Because it shows where you are teetering on the edge of success. It is real, raw and gritty information. It came from an actual visit from an actual human being to your site. It’s not a term that generally relates to a seed term (the way the keyword suggestion tools work). It’s a term that specifically relates to you and already existing material on your website. By seeing that happy accident occur, thinking of it as an opportunity, and jumping on the chance for a competitive advantage, you can roll out new content onto your website with a much smarter strategy than your competition. Ironically, your competition is often the very ones that are unintentionally giving you their benchmark keywords. See, they search on their important terms, and click on very deep results to see who they are. If it’s YOU, then you just benefited! This is why it truly is competitive intelligence.

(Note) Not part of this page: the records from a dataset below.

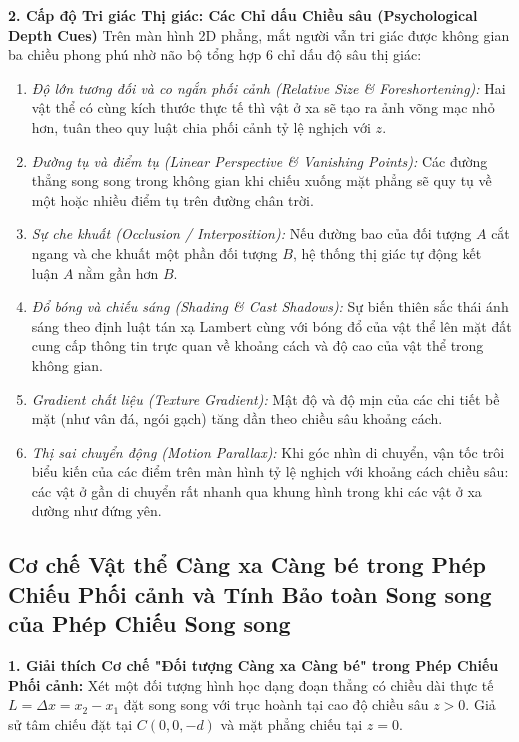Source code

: \textbf{2. Cấp độ Tri giác Thị giác: Các Chỉ dấu Chiều sâu (Psychological Depth Cues)}
Trên màn hình 2D phẳng, mắt người vẫn tri giác được không gian ba chiều phong phú nhờ não bộ tổng hợp 6 chỉ dấu độ sâu thị giác:
\begin{enumerate}
    \item \textit{Độ lớn tương đối và co ngắn phối cảnh (Relative Size \& Foreshortening):} Hai vật thể có cùng kích thước thực tế thì vật ở xa sẽ tạo ra ảnh võng mạc nhỏ hơn, tuân theo quy luật chia phối cảnh tỷ lệ nghịch với $z$.
    \item \textit{Đường tụ và điểm tụ (Linear Perspective \& Vanishing Points):} Các đường thẳng song song trong không gian khi chiếu xuống mặt phẳng sẽ quy tụ về một hoặc nhiều điểm tụ trên đường chân trời.
    \item \textit{Sự che khuất (Occlusion / Interposition):} Nếu đường bao của đối tượng $A$ cắt ngang và che khuất một phần đối tượng $B$, hệ thống thị giác tự động kết luận $A$ nằm gần hơn $B$.
    \item \textit{Đổ bóng và chiếu sáng (Shading \& Cast Shadows):} Sự biến thiên sắc thái ánh sáng theo định luật tán xạ Lambert cùng với bóng đổ của vật thể lên mặt đất cung cấp thông tin trực quan về khoảng cách và độ cao của vật thể trong không gian.
    \item \textit{Gradient chất liệu (Texture Gradient):} Mật độ và độ mịn của các chi tiết bề mặt (như vân đá, ngói gạch) tăng dần theo chiều sâu khoảng cách.
    \item \textit{Thị sai chuyển động (Motion Parallax):} Khi góc nhìn di chuyển, vận tốc trôi biểu kiến của các điểm trên màn hình tỷ lệ nghịch với khoảng cách chiều sâu: các vật ở gần di chuyển rất nhanh qua khung hình trong khi các vật ở xa dường như đứng yên.
\end{enumerate}

\subsection{Cơ chế Vật thể Càng xa Càng bé trong Phép Chiếu Phối cảnh và Tính Bảo toàn Song song của Phép Chiếu Song song}
\label{subsec:perspective_shrinking_vs_parallel_invariance}

\textbf{1. Giải thích Cơ chế "Đối tượng Càng xa Càng bé" trong Phép Chiếu Phối cảnh:}
Xét một đối tượng hình học dạng đoạn thẳng có chiều dài thực tế $L = \Delta x = x_2 - x_1$ đặt song song với trục hoành tại cao độ chiều sâu $z > 0$. Giả sử tâm chiếu đặt tại $C(0, 0, -d)$ và mặt phẳng chiếu tại $z = 0$.


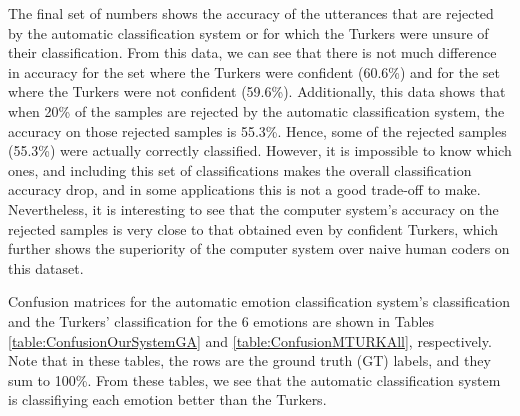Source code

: \documentclass{article}
\begin{document}
The final set of numbers shows the accuracy of the utterances that are rejected by the automatic classification system or for which the Turkers were unsure of their classification.  From this data, we can see that there is not much difference in accuracy for the set where the Turkers were confident (60.6\%) and for the set where the Turkers were not confident (59.6\%).  Additionally, this data shows that when 20\% of the samples are rejected by the automatic classification system, the accuracy on those rejected samples is 55.3\%. Hence, some of the rejected samples (55.3\%) were actually correctly classified.  However, it is impossible to know which ones, and including this set of classifications makes the overall classification accuracy drop, and in some applications this is not a good trade-off to make. Nevertheless, it is interesting to see that the computer system's accuracy on the rejected samples is very close to that obtained even by confident Turkers, which further shows the superiority of the computer system over naive human coders on this dataset. \par
Confusion matrices for the automatic emotion classification system's classification and the Turkers' classification for the 6 emotions are shown in Tables \ref{table:ConfusionOurSystemGA} and \ref{table:ConfusionMTURKAll}, respectively. Note that in these tables, the rows are the ground truth (GT) labels, and they sum to 100\%. From these tables, we see that the automatic classification system is classifiying each emotion better than the Turkers.
\end{document}
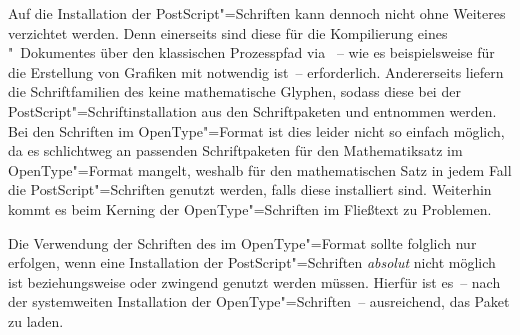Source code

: \begin{Declaration*}{}
\begin{Declaration*}{}
\begin{Declaration*}{}
Auf die Installation der PostScript"=Schriften kann dennoch nicht ohne Weiteres 
verzichtet werden. Denn einerseits sind diese für die Kompilierung eines 
"~Dokumentes über den klassischen Prozesspfad via
~-- wie es 
beispielsweise für die Erstellung von Grafiken mit  notwendig 
ist~-- erforderlich. Andererseits liefern die Schriftfamilien des \CDs keine 
mathematische Glyphen, sodass diese bei der PostScript"=Schriftinstallation aus 
den Schriftpaketen  und  entnommen werden. Bei 
den Schriften im OpenType"=Format ist dies leider nicht so einfach möglich, da 
es schlichtweg an passenden Schriftpaketen für den Mathematiksatz im 
OpenType"=Format mangelt, weshalb für den mathematischen Satz in jedem Fall die 
PostScript"=Schriften genutzt werden, falls diese installiert sind. Weiterhin 
kommt es beim Kerning der OpenType"=Schriften im Fließtext zu Problemen.

Die Verwendung der Schriften des \CDs im OpenType"=Format sollte folglich nur 
erfolgen, wenn eine Installation der PostScript"=Schriften \emph{absolut} nicht 
möglich ist beziehungsweise  oder  zwingend 
genutzt werden müssen. Hierfür ist es~-- nach der systemweiten Installation der 
OpenType"=Schriften~-- ausreichend, das Paket  zu laden.
%




\end{Declaration*}
\end{Declaration*}
\end{Declaration*}

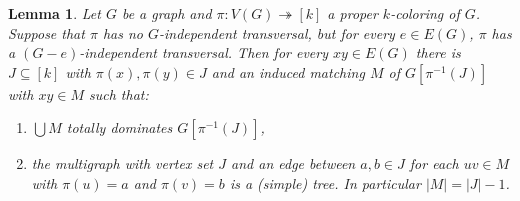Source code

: \documentclass[12pt]{article}
\theoremstyle{plain}
\newtheorem{lem}[thm]{Lemma}
\theoremstyle{definition}
\theoremstyle{remark}
\newcommand{\surj}{\twoheadrightarrow}
\newcommand{\card}[1]{\left|#1\right|}
\newcommand{\funcsurj}[3]{#1\colon #2 \surj #3}
\newcommand{\irange}[1]{\left[#1\right]}
\newcommand{\brackets}[1]{\left[ #1 \right]}
\begin{document}
\begin{lem}\label{BaseTransversalLemma}
Let $G$ be a graph and $\funcsurj{\pi}{V(G)}{\irange{k}}$ a proper $k$-coloring of
$G$.  Suppose that $\pi$ has no $G$-independent transversal, but for every $e
\in E(G)$, $\pi$ has a $(G-e)$-independent transversal. Then for every $xy \in
E(G)$ there is $J \subseteq \irange{k}$ with $\pi(x), \pi(y) \in J$ and an 
induced matching $M$ of $G\brackets{\pi^{-1}(J)}$ with $xy \in M$ such that:
\begin{enumerate}
  \item $\bigcup M$ totally dominates $G\brackets{\pi^{-1}(J)}$,
  \item the multigraph with vertex set $J$ and an edge between $a, b \in J$ for
  each $uv \in M$ with $\pi(u) = a$ and $\pi(v) = b$ is a (simple) tree.  In
  particular $\card{M} = \card{J} - 1$.
\end{enumerate}
\end{lem}
\end{document}
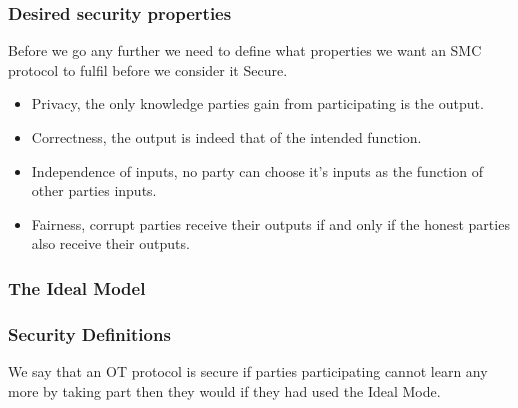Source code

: \documentclass{beamer}
\begin{document}
	\begin{frame}
		\frametitle{Desired security properties}

		Before we go any further we need to define what properties we want an SMC protocol to fulfil before we consider it Secure.
		
		\begin{itemize}
			\item Privacy, the only knowledge parties gain from participating is the output.
			\item Correctness, the output is indeed that of the intended function.
			\item Independence of inputs, no party can choose it's inputs as the function of other parties inputs.
			\item Fairness, corrupt parties receive their outputs if and only if the honest parties also receive their outputs.
		\end{itemize}

	\end{frame}

	\begin{frame}
		\frametitle{The Ideal Model}
		
	\end{frame}

	\begin{frame}
		\frametitle{Security Definitions}
		We say that an OT protocol is secure if parties participating cannot learn any more by taking part then they would if they had used the Ideal Mode.
	\end{frame}
\end{document}
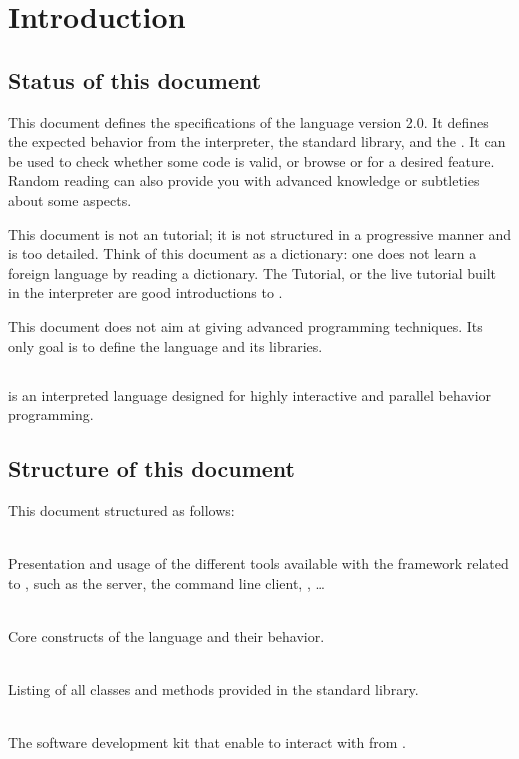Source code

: \chapter*{Introduction}

\section*{Status of this document}

This document defines the specifications of the \us language version
2.0. It defines the expected behavior from the \us interpreter, the
standard library, and the \sdk. It can be used to check whether some code
is valid, or browse \us or \Cxx \api for a desired feature. Random reading
can also provide you with
advanced knowledge or subtleties about some \us aspects.

This document is not an \us tutorial; it is not structured in a
progressive manner and is too
detailed. Think of this document as a dictionary: one does not
learn a foreign language by reading a dictionary. The \us Tutorial, or
the live \us tutorial built in the interpreter are good introductions
to \us.

This document does not aim at giving advanced programming
techniques. Its only goal is to define the language and its
libraries.

\section*{\us}

\dfn[urbiscript@\us]{\us} is an interpreted language designed for highly
interactive and parallel behavior programming. %

\section*{Structure of this document}

This document structured as follows:

\begin{description}
  \newcommand{\xitem}[2]{\item[\autoref{#1} --- #2]~\\}
\xitem{sec:tools}{Tools specifications}%
  Presentation and usage of the different tools available with the
  \urbi framework related to \us, such as the \urbi server, the
  command line client, \umake, \ldots

\xitem{sec:lang}{\us language specifications}%
  Core constructs of the language and their behavior.

\xitem{sec:stdlib}{\us standard library specifications}%
  Listing of all classes and methods provided in the standard library.

\xitem{sec:sdk}{\urbi \sdk specifications}%
  The \urbi software development kit that enable to
  interact with \urbi from \Cxx.
\end{description}


\FloatBarrier

\FloatBarrier

\FloatBarrier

So, is simply writing and putting it on your site enough? No, SEO best practices still need to be adhered to, without over-optimizing. That’s the usual check-list of on-page and off-page factors, which blogging software does such a wonderful job with. That’s why we often recommend to just choose one of the blog packages that lets you plant your blog into a subdirectory of your main corporate site, and just use blog posts for the HitTail process. Otherwise, you can research these topics at Webmaster World, Search Engine Watch, or one of the many other sites out there. If you’ve got to fix a corporate website and just want to hire the perfect consultant to be best friends with both your IT department and Editorial staff, consider contacting Connors. We have wonderful case studies and anecdotal stories about how we’ve overcome some of the largest obstacles you will ever encounter for SEO. This is particularly true of organizations who realized their mission was to be found in search, so that their advertising-driven business models don’t end up being a wash. Think about it: if you buy traffic through PPC only to sell advertising, you’re spinning your wheels.
Once the content is on your site, is that enough? No, you still need to do PR, whether it is online or off. Really, you should hardly think of it as online or offline PR anymore. Most publications are also published online. Some of them try to offer unique content on their online version as a special draw, and others leave premium content off their site to help keep the printed magazine subscriptions special. Either way, the person you’re talking with when you pitch is either influential or not. So, who you know really is still just as important as what you know. And also, the quality of your writing and pitching counts. So, HitTail doesn’t address everything yet. It is just a useful tool to help identify the best writing topics to drive natural search. And it is something truly new in SEO.